## Exercise prompt
Take the line containing "https://chapter-07-05.hugoinaction.com, and source" and every line after it in the data below, and print them exactly as given, with nothing else.

[Stored data entries]
*** Block opens ***
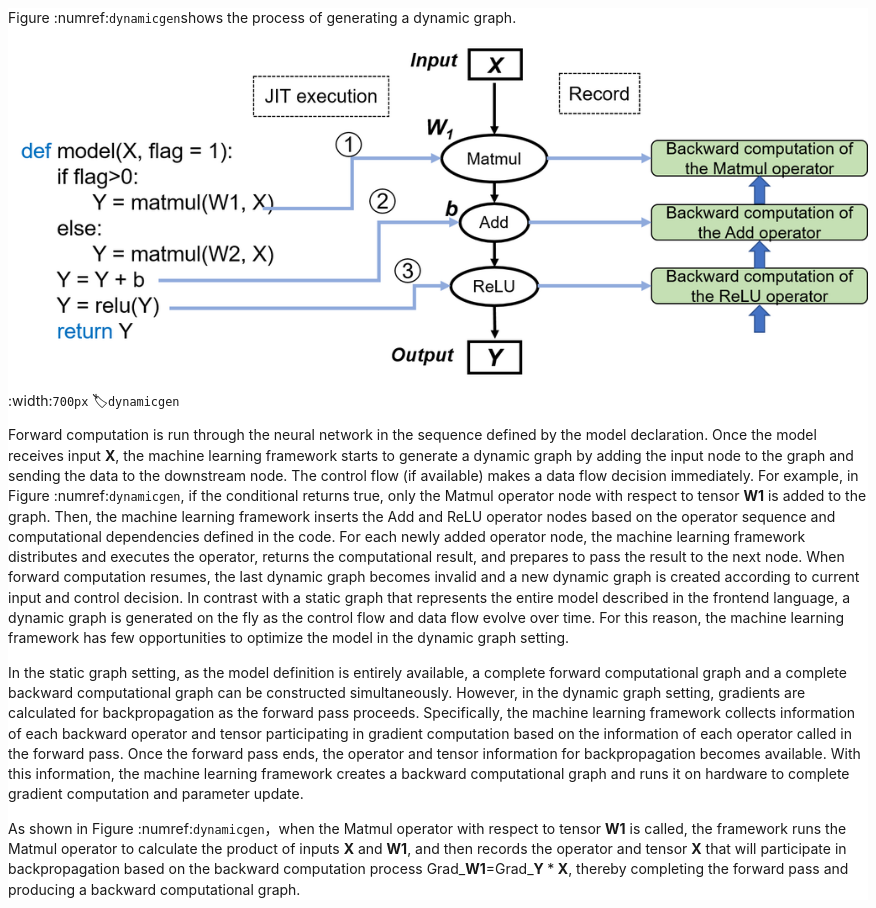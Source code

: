 
Figure :numref:`dynamicgen`shows the process of generating a dynamic graph.

![动态生成](../img/ch03/eager-gen.png)
:width:`700px`
:label:`dynamicgen`

Forward computation is run through the neural network in the sequence defined by the model declaration. Once the model receives input $\boldsymbol{X}$, the machine learning framework starts to generate a dynamic graph by adding the input node to the graph and sending the data to the downstream node. The control flow (if available) makes a data flow decision immediately. For example, in Figure :numref:`dynamicgen`, if the conditional returns true, only the Matmul operator node with respect to tensor $\boldsymbol{W1}$ is added to the graph. Then, the machine learning framework inserts the Add and ReLU operator nodes based on the operator sequence and computational dependencies defined in the code. For each newly added operator node, the machine learning framework distributes and executes the operator, returns the computational result, and prepares to pass the result to the next node. When forward computation resumes, the last dynamic graph becomes invalid and a new dynamic graph is created according to current input and control decision. In contrast with a static graph that represents the entire model described in the frontend language, a dynamic graph is generated on the fly as the control flow and data flow evolve over time. For this reason, the machine learning framework has few opportunities to optimize the model in the dynamic graph setting.

In the static graph setting, as the model definition is entirely available, a complete forward computational graph and a complete backward computational graph can be constructed simultaneously. However, in the dynamic graph setting, gradients are calculated for backpropagation as the forward pass proceeds. Specifically, the machine learning framework collects information of each backward operator and tensor participating in gradient computation based on the information of each operator called in the forward pass. Once the forward pass ends, the operator and tensor information for backpropagation becomes available. With this information, the machine learning framework creates a backward computational graph and runs it on hardware to complete gradient computation and parameter update.


As shown in Figure :numref:`dynamicgen`，when the Matmul operator with respect to tensor $\boldsymbol{W1}$ is called, the framework runs the Matmul operator to calculate the product of inputs $\boldsymbol{X}$ and $\boldsymbol{W1}$, and then records the operator and tensor $\boldsymbol{X}$ that will participate in backpropagation based on the backward computation process Grad\_$\boldsymbol{W1}$=Grad\_$\boldsymbol{Y}*\boldsymbol{X}$, thereby completing the forward pass and producing a backward computational graph.
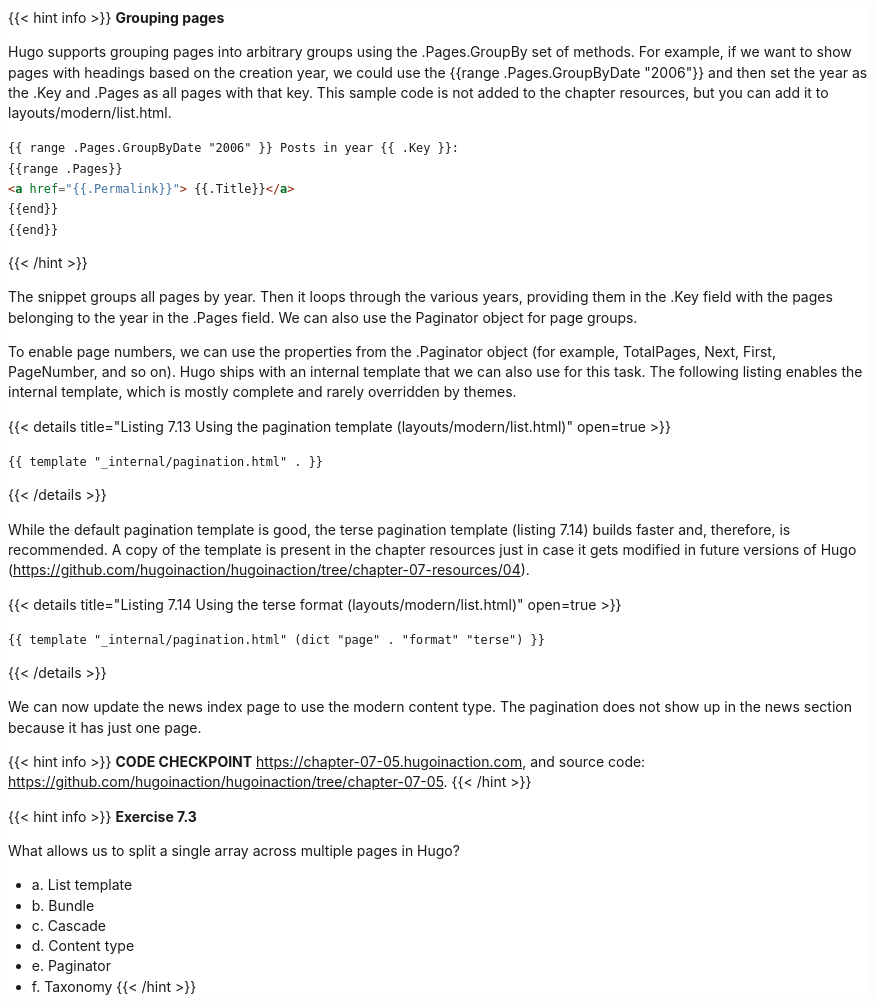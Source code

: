 {{< hint info >}}
**Grouping pages**

Hugo supports grouping pages into arbitrary groups using the .Pages.GroupBy set of methods. For example, if we want to show pages with headings based on the creation year, we could use the {{range .Pages.GroupByDate "2006"}} and then set the year as the .Key and .Pages as all pages with that key. This sample code is not added to the chapter resources, but you can add it to layouts/modern/list.html.

```html
{{ range .Pages.GroupByDate "2006" }} Posts in year {{ .Key }}:
{{range .Pages}}
<a href="{{.Permalink}}"> {{.Title}}</a>
{{end}}
{{end}}
```
{{< /hint >}}

The snippet groups all pages by year. Then it loops through the various years, providing them in the .Key field with the pages belonging to the year in the .Pages field. We can also use the Paginator object for page groups.

To enable page numbers, we can use the properties from the .Paginator object (for example, TotalPages, Next, First, PageNumber, and so on). Hugo ships with an internal template that we can also use for this task. The following listing enables the internal template, which is mostly complete and rarely overridden by themes.

{{< details title="Listing 7.13  Using the pagination template (layouts/modern/list.html)" open=true >}}
```html
{{ template "_internal/pagination.html" . }}
```
{{< /details >}}

While the default pagination template is good, the terse pagination template (listing 7.14) builds faster and, therefore, is recommended. A copy of the template is present in the chapter resources just in case it gets modified in future versions of Hugo (https://github.com/hugoinaction/hugoinaction/tree/chapter-07-resources/04).

{{< details title="Listing 7.14 Using the terse format (layouts/modern/list.html)" open=true >}}
```html
{{ template "_internal/pagination.html" (dict "page" . "format" "terse") }}
```
{{< /details >}}

We can now update the news index page to use the modern content type. The pagination does not show up in the news section because it has just one page.

{{< hint info >}}
**CODE CHECKPOINT**    https://chapter-07-05.hugoinaction.com, and source code: https://github.com/hugoinaction/hugoinaction/tree/chapter-07-05.
{{< /hint >}}

{{< hint info >}}
**Exercise 7.3**

What allows us to split a single array across multiple pages in Hugo?
- a. List template
- b. Bundle
- c. Cascade
- d. Content type
- e. Paginator
- f. Taxonomy
{{< /hint >}}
*** Block closes ***
## Result of the task
**CODE CHECKPOINT**    https://chapter-07-05.hugoinaction.com, and source code: https://github.com/hugoinaction/hugoinaction/tree/chapter-07-05.
{{< /hint >}}

{{< hint info >}}
**Exercise 7.3**

What allows us to split a single array across multiple pages in Hugo?
- a. List template
- b. Bundle
- c. Cascade
- d. Content type
- e. Paginator
- f. Taxonomy
{{< /hint >}}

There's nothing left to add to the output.